11

I am trying to understand Grover's algorithm. I read that this algorithm is able to find an entry in an unsorted list in just $\sqrt N$ steps, and needs only $\log N$ space.

I understand entanglement and superposition, and I also understand most parts of Shor's Algorithm. When it comes to Grover's algorithm, I often read that this algorithm uses an oracle. But as far as I understand, oracles do not really exist. They are used to describe hypothetical nondeterministic machines. But quantum computers do exist. The algorithm running on a real quantum computer will not really use a clairvoyant ghost who knows things nobody can know at this time.

So, how does it work?

I do not want to read scientific papers that deal with all the details. I just want a brief but correct overview.

Let's use an example: All 7 books about Harry Potter contain approximately 1 million words ($N = 1.000.000$). I want to know if the word "teapot" exists in one of the Harry Potter books, and if so, I want to get the position of at least one occurrence within the text.

If the word doesn't exist in the text, it will take me 1 million comparisons on a normal computer, i.e. 1 million steps. Grover will need only $\sqrt N = 1000$ steps to search through a list of $N = 1.000.000$ unsorted words. How?


Addendum

(reaction to comments)

I am not interested in an explanation about how the oracle works. I do not believe in fairies, elves or oracles. I believe in mathematics and physics. Oracles came into computer science when someone wanted to explain how nondeterministic machines like nondeterministic pushdown automatons will work. But nondeterministic machines do not exist in the real world. Even quantum computers aren't nondeterministic. So, there is no need to use fantasy beings with superpowers to explain quantum computers, since quantum computers do exist while wizards, magicians and oracles don't.

What I want is an explanation of grover's algorithm that uses only things that really exist in reality, i.e. quantum bits, superposition, entanglement, unitary operators etc. plus all the classic parts that still will be needed to sum up to the full algorithm.

And please use my Harry Potter example.
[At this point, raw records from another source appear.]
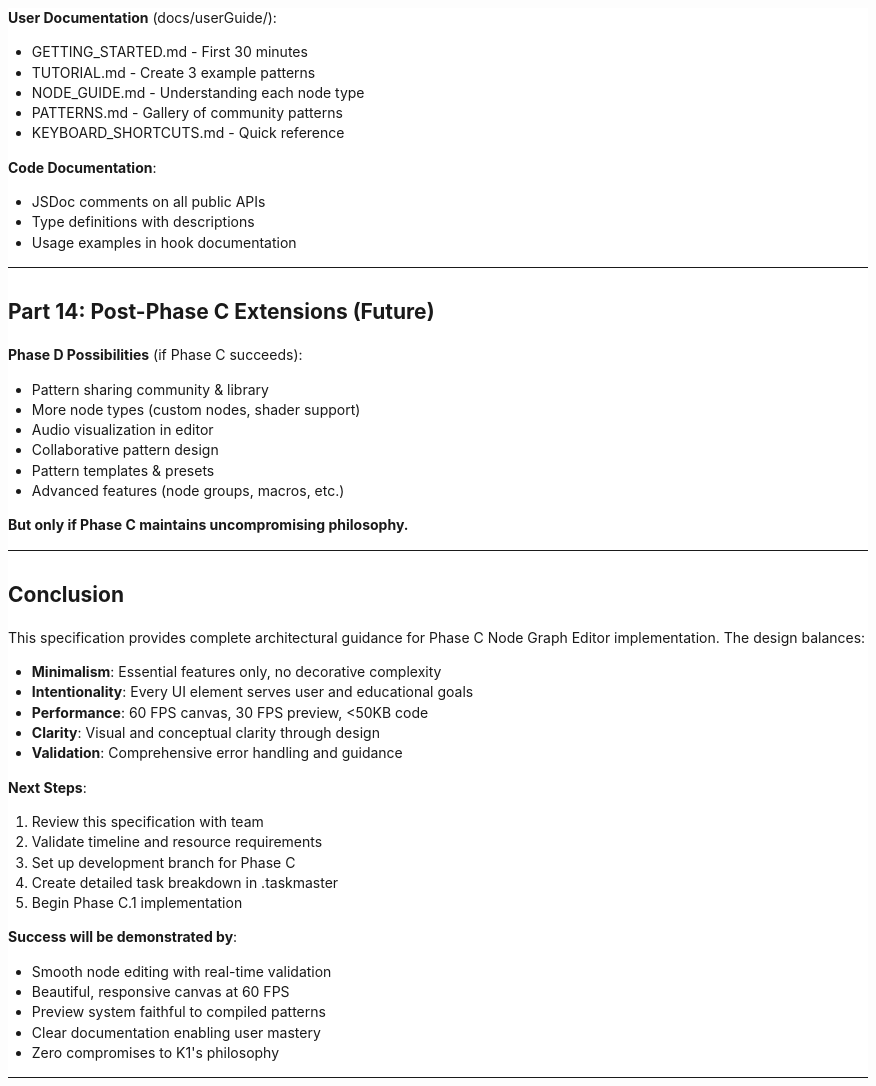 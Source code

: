 **User Documentation** (docs/userGuide/):
- GETTING_STARTED.md - First 30 minutes
- TUTORIAL.md - Create 3 example patterns
- NODE_GUIDE.md - Understanding each node type
- PATTERNS.md - Gallery of community patterns
- KEYBOARD_SHORTCUTS.md - Quick reference

**Code Documentation**:
- JSDoc comments on all public APIs
- Type definitions with descriptions
- Usage examples in hook documentation

---

## Part 14: Post-Phase C Extensions (Future)

**Phase D Possibilities** (if Phase C succeeds):
- Pattern sharing community & library
- More node types (custom nodes, shader support)
- Audio visualization in editor
- Collaborative pattern design
- Pattern templates & presets
- Advanced features (node groups, macros, etc.)

**But only if Phase C maintains uncompromising philosophy.**

---

## Conclusion

This specification provides complete architectural guidance for Phase C Node Graph Editor implementation. The design balances:

- **Minimalism**: Essential features only, no decorative complexity
- **Intentionality**: Every UI element serves user and educational goals
- **Performance**: 60 FPS canvas, 30 FPS preview, <50KB code
- **Clarity**: Visual and conceptual clarity through design
- **Validation**: Comprehensive error handling and guidance

**Next Steps**:
1. Review this specification with team
2. Validate timeline and resource requirements
3. Set up development branch for Phase C
4. Create detailed task breakdown in .taskmaster
5. Begin Phase C.1 implementation

**Success will be demonstrated by**:
- Smooth node editing with real-time validation
- Beautiful, responsive canvas at 60 FPS
- Preview system faithful to compiled patterns
- Clear documentation enabling user mastery
- Zero compromises to K1's philosophy

---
If it's easier for you, let's assume that the word "teapot" exists exactly one times in the whole story, so that we know that there is exactly 1 needle in the haystack.

One thing that I do not understand, is this: How can the algorithm read all seven harry potter books (the complete haystack) and tell where exactly the word "teapot" is written using a number of steps that is proportional to the square root of the input length? How can the algorithm even read an input of $N$ items in a time proportional to $\sqrt N$?


Addendum II

I have learned form Norbert's Answer that Grover's Algorithm is unable to search for items in a database (like words in a list of words). So, what can it be used for? Norbert suggested, that Grover's Algorithm might give a square-root speed up for brute-force algorithms used to solve NP-Problems.

Traveling Salesmen is a problem in NP. How can you use Grover's Algorithm to find the shortest path?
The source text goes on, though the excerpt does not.